_EXCERPTED DATA_
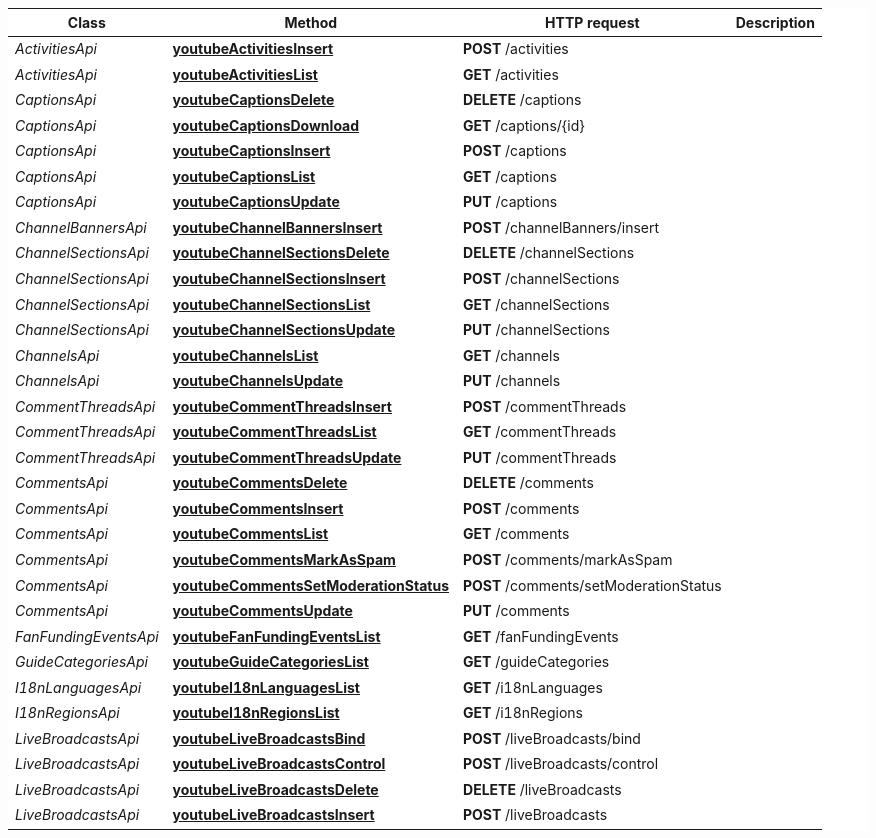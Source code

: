 Class | Method | HTTP request | Description
------------ | ------------- | ------------- | -------------
*ActivitiesApi* | [**youtubeActivitiesInsert**](docs/Api/ActivitiesApi.md#youtubeactivitiesinsert) | **POST** /activities | 
*ActivitiesApi* | [**youtubeActivitiesList**](docs/Api/ActivitiesApi.md#youtubeactivitieslist) | **GET** /activities | 
*CaptionsApi* | [**youtubeCaptionsDelete**](docs/Api/CaptionsApi.md#youtubecaptionsdelete) | **DELETE** /captions | 
*CaptionsApi* | [**youtubeCaptionsDownload**](docs/Api/CaptionsApi.md#youtubecaptionsdownload) | **GET** /captions/{id} | 
*CaptionsApi* | [**youtubeCaptionsInsert**](docs/Api/CaptionsApi.md#youtubecaptionsinsert) | **POST** /captions | 
*CaptionsApi* | [**youtubeCaptionsList**](docs/Api/CaptionsApi.md#youtubecaptionslist) | **GET** /captions | 
*CaptionsApi* | [**youtubeCaptionsUpdate**](docs/Api/CaptionsApi.md#youtubecaptionsupdate) | **PUT** /captions | 
*ChannelBannersApi* | [**youtubeChannelBannersInsert**](docs/Api/ChannelBannersApi.md#youtubechannelbannersinsert) | **POST** /channelBanners/insert | 
*ChannelSectionsApi* | [**youtubeChannelSectionsDelete**](docs/Api/ChannelSectionsApi.md#youtubechannelsectionsdelete) | **DELETE** /channelSections | 
*ChannelSectionsApi* | [**youtubeChannelSectionsInsert**](docs/Api/ChannelSectionsApi.md#youtubechannelsectionsinsert) | **POST** /channelSections | 
*ChannelSectionsApi* | [**youtubeChannelSectionsList**](docs/Api/ChannelSectionsApi.md#youtubechannelsectionslist) | **GET** /channelSections | 
*ChannelSectionsApi* | [**youtubeChannelSectionsUpdate**](docs/Api/ChannelSectionsApi.md#youtubechannelsectionsupdate) | **PUT** /channelSections | 
*ChannelsApi* | [**youtubeChannelsList**](docs/Api/ChannelsApi.md#youtubechannelslist) | **GET** /channels | 
*ChannelsApi* | [**youtubeChannelsUpdate**](docs/Api/ChannelsApi.md#youtubechannelsupdate) | **PUT** /channels | 
*CommentThreadsApi* | [**youtubeCommentThreadsInsert**](docs/Api/CommentThreadsApi.md#youtubecommentthreadsinsert) | **POST** /commentThreads | 
*CommentThreadsApi* | [**youtubeCommentThreadsList**](docs/Api/CommentThreadsApi.md#youtubecommentthreadslist) | **GET** /commentThreads | 
*CommentThreadsApi* | [**youtubeCommentThreadsUpdate**](docs/Api/CommentThreadsApi.md#youtubecommentthreadsupdate) | **PUT** /commentThreads | 
*CommentsApi* | [**youtubeCommentsDelete**](docs/Api/CommentsApi.md#youtubecommentsdelete) | **DELETE** /comments | 
*CommentsApi* | [**youtubeCommentsInsert**](docs/Api/CommentsApi.md#youtubecommentsinsert) | **POST** /comments | 
*CommentsApi* | [**youtubeCommentsList**](docs/Api/CommentsApi.md#youtubecommentslist) | **GET** /comments | 
*CommentsApi* | [**youtubeCommentsMarkAsSpam**](docs/Api/CommentsApi.md#youtubecommentsmarkasspam) | **POST** /comments/markAsSpam | 
*CommentsApi* | [**youtubeCommentsSetModerationStatus**](docs/Api/CommentsApi.md#youtubecommentssetmoderationstatus) | **POST** /comments/setModerationStatus | 
*CommentsApi* | [**youtubeCommentsUpdate**](docs/Api/CommentsApi.md#youtubecommentsupdate) | **PUT** /comments | 
*FanFundingEventsApi* | [**youtubeFanFundingEventsList**](docs/Api/FanFundingEventsApi.md#youtubefanfundingeventslist) | **GET** /fanFundingEvents | 
*GuideCategoriesApi* | [**youtubeGuideCategoriesList**](docs/Api/GuideCategoriesApi.md#youtubeguidecategorieslist) | **GET** /guideCategories | 
*I18nLanguagesApi* | [**youtubeI18nLanguagesList**](docs/Api/I18nLanguagesApi.md#youtubei18nlanguageslist) | **GET** /i18nLanguages | 
*I18nRegionsApi* | [**youtubeI18nRegionsList**](docs/Api/I18nRegionsApi.md#youtubei18nregionslist) | **GET** /i18nRegions | 
*LiveBroadcastsApi* | [**youtubeLiveBroadcastsBind**](docs/Api/LiveBroadcastsApi.md#youtubelivebroadcastsbind) | **POST** /liveBroadcasts/bind | 
*LiveBroadcastsApi* | [**youtubeLiveBroadcastsControl**](docs/Api/LiveBroadcastsApi.md#youtubelivebroadcastscontrol) | **POST** /liveBroadcasts/control | 
*LiveBroadcastsApi* | [**youtubeLiveBroadcastsDelete**](docs/Api/LiveBroadcastsApi.md#youtubelivebroadcastsdelete) | **DELETE** /liveBroadcasts | 
*LiveBroadcastsApi* | [**youtubeLiveBroadcastsInsert**](docs/Api/LiveBroadcastsApi.md#youtubelivebroadcastsinsert) | **POST** /liveBroadcasts |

_EXERCISE REQUIREMENTS_
Find the word "CommentThreadsApi" in the records. Copy every line it appears in.

_COMPLETED EXERCISE_
*CommentThreadsApi* | [**youtubeCommentThreadsInsert**](docs/Api/CommentThreadsApi.md#youtubecommentthreadsinsert) | **POST** /commentThreads | 
*CommentThreadsApi* | [**youtubeCommentThreadsList**](docs/Api/CommentThreadsApi.md#youtubecommentthreadslist) | **GET** /commentThreads | 
*CommentThreadsApi* | [**youtubeCommentThreadsUpdate**](docs/Api/CommentThreadsApi.md#youtubecommentthreadsupdate) | **PUT** /commentThreads | 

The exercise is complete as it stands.